I use it in Seattle and have found it to be very accurate and (most of the
time) fast. I have a mildy annoying commute where I often need or want to
switch buses and I have to quickly look up if a particular route goes where I
am going. Transit has been good for that (in addition to regular point A to
point B stuff).

------
clement_b
A few cool things (not necessarily exclusive to Citymapper).

\- Saving favorite places to get directions faster

\- Relying on their indications to use the best tube carriage and best exit
for fastest exit / interchange (can save minutes!)

\- Enjoying gamification & stats on your trips using the 'Go' mode. This will
the give you indications about how your daily journey compares to others, and
the distribution of your transits by mode (e.g., tube vs bus vs train)

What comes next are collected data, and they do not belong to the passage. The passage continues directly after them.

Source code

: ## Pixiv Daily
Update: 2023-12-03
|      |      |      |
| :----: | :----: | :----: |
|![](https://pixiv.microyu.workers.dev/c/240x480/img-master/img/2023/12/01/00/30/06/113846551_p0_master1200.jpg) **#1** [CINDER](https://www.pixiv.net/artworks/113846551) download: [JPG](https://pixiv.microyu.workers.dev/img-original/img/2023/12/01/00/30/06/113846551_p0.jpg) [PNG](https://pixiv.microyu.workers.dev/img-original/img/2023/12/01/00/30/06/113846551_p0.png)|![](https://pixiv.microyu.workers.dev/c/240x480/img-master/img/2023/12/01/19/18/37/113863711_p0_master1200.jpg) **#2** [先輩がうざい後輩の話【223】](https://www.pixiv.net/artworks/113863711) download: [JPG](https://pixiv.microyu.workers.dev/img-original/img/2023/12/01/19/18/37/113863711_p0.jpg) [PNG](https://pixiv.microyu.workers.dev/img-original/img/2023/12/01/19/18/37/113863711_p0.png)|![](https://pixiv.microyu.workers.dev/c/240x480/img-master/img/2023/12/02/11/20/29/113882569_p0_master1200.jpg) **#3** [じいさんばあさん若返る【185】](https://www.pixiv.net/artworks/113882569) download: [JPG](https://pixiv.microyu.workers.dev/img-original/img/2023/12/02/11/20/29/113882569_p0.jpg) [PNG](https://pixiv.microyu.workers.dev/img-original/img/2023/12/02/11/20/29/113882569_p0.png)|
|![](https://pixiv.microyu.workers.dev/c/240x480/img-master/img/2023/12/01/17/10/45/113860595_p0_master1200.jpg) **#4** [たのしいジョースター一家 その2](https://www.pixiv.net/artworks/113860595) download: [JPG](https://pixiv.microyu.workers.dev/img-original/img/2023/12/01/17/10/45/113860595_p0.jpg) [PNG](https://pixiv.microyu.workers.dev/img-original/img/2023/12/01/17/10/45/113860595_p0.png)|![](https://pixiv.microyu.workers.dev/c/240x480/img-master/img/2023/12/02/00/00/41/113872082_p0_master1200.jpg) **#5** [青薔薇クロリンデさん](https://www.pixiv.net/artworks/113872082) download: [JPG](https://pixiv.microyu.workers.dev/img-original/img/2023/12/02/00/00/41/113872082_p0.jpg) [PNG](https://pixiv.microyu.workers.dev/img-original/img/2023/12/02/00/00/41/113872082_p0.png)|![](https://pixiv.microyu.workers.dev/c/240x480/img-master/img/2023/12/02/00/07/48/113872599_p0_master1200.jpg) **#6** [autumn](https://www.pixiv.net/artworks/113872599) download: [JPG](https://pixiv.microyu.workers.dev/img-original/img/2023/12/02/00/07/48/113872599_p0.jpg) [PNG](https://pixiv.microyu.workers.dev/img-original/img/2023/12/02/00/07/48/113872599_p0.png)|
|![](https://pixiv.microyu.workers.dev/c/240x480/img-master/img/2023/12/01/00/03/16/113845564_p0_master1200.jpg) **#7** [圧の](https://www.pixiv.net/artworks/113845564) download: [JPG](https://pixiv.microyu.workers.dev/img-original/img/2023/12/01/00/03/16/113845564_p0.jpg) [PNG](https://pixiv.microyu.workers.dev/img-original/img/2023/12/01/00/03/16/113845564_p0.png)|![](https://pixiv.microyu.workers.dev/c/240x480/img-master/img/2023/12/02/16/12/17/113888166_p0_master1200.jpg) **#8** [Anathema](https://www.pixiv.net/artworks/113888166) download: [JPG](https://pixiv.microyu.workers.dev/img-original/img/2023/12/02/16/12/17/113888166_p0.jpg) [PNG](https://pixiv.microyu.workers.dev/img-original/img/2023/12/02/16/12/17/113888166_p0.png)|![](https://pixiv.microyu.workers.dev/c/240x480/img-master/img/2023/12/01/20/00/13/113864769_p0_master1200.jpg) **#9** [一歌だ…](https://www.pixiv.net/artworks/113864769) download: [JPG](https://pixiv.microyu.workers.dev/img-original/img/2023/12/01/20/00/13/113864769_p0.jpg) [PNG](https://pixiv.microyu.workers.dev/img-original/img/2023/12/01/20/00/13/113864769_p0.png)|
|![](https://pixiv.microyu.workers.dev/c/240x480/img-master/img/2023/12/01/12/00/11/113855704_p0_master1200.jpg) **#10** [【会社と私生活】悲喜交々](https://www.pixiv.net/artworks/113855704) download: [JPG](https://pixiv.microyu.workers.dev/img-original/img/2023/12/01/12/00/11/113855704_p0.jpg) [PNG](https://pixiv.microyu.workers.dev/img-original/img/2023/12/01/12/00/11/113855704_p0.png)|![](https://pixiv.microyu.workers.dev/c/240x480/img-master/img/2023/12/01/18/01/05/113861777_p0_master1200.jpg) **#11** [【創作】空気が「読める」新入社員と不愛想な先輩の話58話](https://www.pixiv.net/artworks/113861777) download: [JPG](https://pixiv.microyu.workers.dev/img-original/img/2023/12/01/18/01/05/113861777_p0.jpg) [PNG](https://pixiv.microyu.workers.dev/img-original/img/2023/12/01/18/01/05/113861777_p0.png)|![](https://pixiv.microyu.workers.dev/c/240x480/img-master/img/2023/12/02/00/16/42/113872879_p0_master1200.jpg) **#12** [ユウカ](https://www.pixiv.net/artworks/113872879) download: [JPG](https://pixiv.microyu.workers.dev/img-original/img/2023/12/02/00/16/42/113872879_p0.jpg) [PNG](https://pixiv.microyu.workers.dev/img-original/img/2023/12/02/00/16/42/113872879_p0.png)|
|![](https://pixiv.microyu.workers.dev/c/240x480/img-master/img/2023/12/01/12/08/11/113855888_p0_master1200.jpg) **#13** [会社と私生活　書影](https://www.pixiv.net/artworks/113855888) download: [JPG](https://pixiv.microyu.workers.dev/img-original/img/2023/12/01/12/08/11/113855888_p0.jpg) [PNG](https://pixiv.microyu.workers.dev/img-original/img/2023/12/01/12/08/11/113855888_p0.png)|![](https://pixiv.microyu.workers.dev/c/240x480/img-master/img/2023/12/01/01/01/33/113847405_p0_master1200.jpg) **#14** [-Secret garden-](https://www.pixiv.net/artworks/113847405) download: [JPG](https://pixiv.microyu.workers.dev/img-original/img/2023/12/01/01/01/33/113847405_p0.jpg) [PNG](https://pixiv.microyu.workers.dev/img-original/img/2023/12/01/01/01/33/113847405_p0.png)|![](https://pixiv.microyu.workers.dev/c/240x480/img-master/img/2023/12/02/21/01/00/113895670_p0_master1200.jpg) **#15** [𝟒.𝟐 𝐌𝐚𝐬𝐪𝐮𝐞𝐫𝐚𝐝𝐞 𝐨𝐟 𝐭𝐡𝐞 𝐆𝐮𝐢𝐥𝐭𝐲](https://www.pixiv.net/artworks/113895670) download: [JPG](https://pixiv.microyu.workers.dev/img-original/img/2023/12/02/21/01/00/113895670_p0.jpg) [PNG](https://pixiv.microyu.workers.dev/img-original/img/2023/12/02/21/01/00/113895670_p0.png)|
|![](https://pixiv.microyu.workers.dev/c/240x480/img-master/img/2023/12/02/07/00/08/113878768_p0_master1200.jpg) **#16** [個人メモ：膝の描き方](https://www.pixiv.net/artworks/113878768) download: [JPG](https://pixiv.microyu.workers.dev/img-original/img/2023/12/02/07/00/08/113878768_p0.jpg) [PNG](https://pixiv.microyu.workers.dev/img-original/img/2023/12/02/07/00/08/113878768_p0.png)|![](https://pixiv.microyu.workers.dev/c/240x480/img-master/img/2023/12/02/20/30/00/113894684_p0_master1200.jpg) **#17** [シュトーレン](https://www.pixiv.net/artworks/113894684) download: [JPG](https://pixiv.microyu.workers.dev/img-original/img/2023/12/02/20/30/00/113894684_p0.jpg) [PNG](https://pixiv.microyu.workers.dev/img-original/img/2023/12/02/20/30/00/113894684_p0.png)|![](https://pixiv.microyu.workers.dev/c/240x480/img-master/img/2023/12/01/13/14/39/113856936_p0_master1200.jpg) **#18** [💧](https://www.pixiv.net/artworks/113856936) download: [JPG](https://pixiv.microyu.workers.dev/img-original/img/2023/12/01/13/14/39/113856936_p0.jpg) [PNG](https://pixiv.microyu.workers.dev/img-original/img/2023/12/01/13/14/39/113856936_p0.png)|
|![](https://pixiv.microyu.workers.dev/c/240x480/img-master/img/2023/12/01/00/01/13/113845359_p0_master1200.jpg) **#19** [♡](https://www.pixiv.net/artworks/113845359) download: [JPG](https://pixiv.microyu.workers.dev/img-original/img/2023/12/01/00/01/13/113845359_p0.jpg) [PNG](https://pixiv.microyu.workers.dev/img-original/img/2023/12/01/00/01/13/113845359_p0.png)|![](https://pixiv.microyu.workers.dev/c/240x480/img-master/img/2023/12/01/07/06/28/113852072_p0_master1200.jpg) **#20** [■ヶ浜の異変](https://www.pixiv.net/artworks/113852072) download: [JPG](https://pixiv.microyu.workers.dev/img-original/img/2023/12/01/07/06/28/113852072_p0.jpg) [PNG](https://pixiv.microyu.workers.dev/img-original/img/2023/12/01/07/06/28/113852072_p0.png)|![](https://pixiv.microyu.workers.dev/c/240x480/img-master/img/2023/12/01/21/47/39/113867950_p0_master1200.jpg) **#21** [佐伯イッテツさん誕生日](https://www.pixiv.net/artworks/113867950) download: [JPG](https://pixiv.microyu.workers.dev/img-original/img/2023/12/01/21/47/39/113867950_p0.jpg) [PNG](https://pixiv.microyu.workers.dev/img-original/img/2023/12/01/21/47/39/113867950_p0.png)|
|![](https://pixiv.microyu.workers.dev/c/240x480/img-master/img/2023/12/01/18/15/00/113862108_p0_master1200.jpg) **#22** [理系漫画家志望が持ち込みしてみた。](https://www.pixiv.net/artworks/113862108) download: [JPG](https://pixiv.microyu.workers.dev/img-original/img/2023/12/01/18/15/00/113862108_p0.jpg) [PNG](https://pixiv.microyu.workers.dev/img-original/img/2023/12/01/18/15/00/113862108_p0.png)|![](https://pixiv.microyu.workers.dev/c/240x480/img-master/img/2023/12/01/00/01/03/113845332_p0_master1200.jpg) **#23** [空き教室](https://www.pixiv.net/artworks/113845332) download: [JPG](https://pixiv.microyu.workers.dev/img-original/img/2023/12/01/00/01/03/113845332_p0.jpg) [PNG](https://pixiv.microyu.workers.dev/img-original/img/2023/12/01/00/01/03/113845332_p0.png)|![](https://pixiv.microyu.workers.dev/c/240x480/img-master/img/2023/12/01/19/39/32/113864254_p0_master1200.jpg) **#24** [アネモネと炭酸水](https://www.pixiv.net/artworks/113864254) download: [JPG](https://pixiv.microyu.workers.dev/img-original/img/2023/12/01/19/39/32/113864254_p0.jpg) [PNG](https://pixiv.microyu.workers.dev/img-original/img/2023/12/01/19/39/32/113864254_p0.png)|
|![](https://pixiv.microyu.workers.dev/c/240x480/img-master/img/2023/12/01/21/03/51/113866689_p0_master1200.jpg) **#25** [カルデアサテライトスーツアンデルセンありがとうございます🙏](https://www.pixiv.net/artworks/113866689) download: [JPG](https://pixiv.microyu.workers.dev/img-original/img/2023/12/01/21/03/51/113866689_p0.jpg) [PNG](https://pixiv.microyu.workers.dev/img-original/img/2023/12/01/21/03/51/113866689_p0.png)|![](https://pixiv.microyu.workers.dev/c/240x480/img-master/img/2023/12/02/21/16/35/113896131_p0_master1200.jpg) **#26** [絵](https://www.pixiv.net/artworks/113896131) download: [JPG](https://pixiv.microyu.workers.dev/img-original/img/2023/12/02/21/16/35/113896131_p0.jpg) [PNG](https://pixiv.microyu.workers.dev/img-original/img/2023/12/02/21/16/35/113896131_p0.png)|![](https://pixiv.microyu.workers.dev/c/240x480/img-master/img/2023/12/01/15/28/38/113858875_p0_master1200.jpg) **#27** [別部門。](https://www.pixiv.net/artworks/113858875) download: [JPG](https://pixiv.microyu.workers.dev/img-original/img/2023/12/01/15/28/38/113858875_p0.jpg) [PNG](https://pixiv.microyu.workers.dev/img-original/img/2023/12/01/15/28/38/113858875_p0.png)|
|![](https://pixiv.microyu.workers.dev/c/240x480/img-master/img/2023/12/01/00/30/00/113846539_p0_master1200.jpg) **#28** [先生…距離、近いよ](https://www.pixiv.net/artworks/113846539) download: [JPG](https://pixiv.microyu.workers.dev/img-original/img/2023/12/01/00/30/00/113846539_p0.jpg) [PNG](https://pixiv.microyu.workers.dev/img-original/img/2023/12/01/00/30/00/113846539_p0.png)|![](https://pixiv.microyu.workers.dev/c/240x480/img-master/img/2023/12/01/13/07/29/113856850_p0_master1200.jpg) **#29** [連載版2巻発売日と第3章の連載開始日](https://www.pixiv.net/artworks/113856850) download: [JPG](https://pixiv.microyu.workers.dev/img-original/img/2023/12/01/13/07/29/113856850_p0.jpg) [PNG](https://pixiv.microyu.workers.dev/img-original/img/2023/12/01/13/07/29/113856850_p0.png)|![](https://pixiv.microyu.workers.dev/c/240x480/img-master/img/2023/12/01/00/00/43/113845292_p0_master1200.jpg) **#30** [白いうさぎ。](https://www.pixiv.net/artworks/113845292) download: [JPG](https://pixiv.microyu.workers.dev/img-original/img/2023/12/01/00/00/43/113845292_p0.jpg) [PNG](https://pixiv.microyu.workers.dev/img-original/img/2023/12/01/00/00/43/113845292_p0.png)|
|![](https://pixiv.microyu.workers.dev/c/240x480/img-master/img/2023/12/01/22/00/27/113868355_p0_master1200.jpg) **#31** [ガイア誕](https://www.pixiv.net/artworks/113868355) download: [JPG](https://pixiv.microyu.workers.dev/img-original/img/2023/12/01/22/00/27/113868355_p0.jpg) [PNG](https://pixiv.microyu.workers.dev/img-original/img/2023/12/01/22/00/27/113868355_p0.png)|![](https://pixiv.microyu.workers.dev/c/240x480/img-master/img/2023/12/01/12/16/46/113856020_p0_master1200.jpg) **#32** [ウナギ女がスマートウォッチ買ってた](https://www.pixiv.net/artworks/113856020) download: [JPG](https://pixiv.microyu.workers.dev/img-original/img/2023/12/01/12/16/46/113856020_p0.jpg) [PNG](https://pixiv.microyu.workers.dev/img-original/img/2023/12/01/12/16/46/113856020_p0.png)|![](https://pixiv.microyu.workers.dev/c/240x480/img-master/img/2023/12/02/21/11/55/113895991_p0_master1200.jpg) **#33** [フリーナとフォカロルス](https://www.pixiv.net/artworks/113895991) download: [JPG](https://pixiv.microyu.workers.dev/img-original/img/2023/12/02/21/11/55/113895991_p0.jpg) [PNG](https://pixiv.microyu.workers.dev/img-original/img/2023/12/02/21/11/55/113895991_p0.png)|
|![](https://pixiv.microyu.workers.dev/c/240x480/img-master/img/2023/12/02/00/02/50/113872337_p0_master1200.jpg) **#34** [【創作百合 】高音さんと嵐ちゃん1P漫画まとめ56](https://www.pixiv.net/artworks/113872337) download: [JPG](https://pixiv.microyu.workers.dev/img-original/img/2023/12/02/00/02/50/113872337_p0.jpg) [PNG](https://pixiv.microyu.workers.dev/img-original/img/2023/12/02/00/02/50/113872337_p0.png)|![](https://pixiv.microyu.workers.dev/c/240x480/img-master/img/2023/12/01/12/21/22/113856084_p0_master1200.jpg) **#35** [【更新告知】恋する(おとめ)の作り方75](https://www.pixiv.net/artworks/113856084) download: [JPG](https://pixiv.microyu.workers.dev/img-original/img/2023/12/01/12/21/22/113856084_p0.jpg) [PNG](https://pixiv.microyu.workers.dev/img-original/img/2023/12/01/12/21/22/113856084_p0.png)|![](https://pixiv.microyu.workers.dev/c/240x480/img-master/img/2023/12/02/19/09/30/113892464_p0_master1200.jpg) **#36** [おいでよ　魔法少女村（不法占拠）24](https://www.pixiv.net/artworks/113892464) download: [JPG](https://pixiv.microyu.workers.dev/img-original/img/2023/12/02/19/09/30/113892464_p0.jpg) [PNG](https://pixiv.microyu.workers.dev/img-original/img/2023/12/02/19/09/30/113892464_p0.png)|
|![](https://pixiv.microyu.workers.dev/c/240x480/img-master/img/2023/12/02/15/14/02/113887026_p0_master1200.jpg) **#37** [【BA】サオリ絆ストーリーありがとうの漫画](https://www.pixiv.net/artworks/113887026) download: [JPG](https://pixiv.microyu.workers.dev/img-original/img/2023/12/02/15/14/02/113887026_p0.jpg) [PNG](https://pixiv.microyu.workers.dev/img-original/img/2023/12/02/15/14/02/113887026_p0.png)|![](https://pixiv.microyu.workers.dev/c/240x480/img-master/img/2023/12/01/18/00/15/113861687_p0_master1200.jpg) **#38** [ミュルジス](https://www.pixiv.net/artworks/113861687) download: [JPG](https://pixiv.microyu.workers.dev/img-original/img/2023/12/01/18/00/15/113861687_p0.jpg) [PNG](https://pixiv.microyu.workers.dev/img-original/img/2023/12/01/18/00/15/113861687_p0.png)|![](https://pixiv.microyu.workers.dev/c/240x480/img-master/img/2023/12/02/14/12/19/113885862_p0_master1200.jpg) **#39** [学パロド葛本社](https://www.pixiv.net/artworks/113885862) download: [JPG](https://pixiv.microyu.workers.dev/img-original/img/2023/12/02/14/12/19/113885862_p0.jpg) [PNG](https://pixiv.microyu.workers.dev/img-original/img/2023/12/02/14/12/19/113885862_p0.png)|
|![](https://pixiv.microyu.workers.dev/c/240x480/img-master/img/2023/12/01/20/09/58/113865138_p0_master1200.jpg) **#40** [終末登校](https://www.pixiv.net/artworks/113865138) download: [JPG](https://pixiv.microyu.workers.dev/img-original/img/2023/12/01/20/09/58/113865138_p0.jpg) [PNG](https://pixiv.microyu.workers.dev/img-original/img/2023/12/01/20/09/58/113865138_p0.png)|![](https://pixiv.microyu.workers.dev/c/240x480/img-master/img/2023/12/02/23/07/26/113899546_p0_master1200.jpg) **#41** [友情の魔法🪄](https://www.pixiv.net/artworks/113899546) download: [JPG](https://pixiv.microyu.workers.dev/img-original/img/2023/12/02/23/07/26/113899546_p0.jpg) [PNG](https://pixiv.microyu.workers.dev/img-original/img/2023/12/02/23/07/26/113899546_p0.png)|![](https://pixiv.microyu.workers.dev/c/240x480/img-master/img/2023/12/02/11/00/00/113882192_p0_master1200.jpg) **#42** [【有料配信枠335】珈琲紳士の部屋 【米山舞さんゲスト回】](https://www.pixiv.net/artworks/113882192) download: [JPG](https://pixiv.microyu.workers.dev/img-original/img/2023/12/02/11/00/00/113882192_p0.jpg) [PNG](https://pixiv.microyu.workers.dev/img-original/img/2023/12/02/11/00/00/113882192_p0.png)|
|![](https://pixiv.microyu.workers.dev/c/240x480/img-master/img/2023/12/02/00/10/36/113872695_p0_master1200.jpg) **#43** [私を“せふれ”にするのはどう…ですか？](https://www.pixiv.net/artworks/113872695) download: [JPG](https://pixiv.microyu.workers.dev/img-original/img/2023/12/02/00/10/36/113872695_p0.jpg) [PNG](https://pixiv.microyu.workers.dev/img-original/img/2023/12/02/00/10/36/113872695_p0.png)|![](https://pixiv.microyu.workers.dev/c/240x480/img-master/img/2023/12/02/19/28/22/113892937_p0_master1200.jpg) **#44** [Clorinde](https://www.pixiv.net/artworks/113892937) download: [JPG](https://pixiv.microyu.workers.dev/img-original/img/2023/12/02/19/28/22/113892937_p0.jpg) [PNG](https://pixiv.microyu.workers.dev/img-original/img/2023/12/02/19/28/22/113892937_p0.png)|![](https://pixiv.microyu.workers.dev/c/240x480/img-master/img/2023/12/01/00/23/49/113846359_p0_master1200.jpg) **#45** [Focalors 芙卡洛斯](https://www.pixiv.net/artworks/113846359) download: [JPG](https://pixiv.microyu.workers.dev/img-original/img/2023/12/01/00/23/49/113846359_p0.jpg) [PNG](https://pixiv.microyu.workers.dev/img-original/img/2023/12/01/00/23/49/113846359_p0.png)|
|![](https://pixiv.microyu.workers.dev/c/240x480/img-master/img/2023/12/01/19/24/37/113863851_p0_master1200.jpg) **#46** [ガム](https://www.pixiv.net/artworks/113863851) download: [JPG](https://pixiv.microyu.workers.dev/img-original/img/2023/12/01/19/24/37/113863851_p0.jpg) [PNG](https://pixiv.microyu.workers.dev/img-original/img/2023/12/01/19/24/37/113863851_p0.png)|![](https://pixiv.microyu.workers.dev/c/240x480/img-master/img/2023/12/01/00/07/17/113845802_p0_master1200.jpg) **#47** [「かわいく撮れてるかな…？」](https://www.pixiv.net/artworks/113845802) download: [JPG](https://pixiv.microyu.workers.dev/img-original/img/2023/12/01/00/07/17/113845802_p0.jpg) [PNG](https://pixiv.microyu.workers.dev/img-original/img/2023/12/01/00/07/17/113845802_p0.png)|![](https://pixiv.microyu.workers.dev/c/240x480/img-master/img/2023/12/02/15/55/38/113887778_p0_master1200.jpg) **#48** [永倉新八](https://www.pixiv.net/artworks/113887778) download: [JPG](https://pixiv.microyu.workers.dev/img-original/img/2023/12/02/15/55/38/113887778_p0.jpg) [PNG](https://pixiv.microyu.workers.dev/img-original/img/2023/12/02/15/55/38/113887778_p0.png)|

\- Sharing your trip with someone

\- Switching City when travelling

\- Not using Google Maps for everything

------
0b0001
I've been researching why my cities public transport isn't available in Google
Maps. Turns out that the (mostly public) transport company assumes itself in
competition to app vendors such as Google Maps and Citymapper; the bus company
"doesn't own the whole experience anymore". So, while they give access to
static routes with some delay, real-time data or accurate data is out of
reach.

How do companies like Citymapper approach that issue? Do they usually pay fees
to the transport companies, or do transport companies in the supported cities
all give API access?

A proper app would definitely benefit public transport in my area.

(word has it that my area's transport tariffs are way to complicated to be
mapped onto Google's API)

[Edit: to be more concise; the transportation company _doesn 't want_ 3rd
parties to offer an app. How does Citymapper approach that?]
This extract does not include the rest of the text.